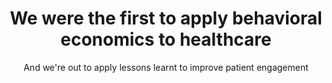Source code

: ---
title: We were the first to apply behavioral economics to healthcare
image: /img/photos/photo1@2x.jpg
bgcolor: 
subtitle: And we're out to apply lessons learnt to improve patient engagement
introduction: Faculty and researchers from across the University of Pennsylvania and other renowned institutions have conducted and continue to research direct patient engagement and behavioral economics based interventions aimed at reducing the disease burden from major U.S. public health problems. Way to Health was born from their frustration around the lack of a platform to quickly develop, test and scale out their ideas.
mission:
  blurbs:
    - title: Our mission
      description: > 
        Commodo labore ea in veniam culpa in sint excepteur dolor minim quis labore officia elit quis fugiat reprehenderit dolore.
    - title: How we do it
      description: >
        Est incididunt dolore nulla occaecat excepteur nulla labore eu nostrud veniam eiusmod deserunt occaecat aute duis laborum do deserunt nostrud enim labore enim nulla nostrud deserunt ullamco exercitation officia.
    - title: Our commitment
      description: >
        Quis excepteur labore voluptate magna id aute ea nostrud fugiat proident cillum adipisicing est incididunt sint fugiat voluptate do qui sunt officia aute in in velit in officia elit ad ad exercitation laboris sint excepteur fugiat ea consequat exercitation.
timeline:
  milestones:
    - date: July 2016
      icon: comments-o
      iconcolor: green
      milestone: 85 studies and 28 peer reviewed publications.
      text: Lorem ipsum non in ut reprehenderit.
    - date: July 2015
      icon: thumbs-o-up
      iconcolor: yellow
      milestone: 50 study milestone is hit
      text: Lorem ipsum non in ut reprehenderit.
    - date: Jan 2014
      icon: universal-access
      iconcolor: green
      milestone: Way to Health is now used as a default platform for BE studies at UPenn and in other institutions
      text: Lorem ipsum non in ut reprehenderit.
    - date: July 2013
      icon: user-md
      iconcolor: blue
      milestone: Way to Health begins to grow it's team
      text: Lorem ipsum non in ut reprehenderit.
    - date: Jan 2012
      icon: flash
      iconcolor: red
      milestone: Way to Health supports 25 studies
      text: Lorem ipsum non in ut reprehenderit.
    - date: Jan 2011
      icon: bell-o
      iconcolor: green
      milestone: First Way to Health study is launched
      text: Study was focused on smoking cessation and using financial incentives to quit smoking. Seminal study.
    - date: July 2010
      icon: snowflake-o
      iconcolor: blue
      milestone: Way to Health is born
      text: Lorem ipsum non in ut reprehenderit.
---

• • •

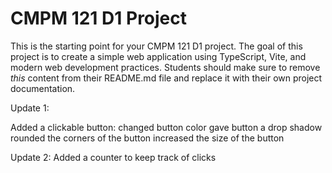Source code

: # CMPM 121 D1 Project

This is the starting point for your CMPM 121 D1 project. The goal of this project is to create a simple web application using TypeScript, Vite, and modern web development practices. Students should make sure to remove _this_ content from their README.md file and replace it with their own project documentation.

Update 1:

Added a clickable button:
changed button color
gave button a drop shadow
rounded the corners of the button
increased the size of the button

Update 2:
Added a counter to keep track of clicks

• • •

== Try it ==
Quote the data above from the line containing "rounded the corners of the button" to the line containing "Added a counter to keep track of clicks", inclusive, and stop.

== Written reply ==
rounded the corners of the button
increased the size of the button

Update 2:
Added a counter to keep track of clicks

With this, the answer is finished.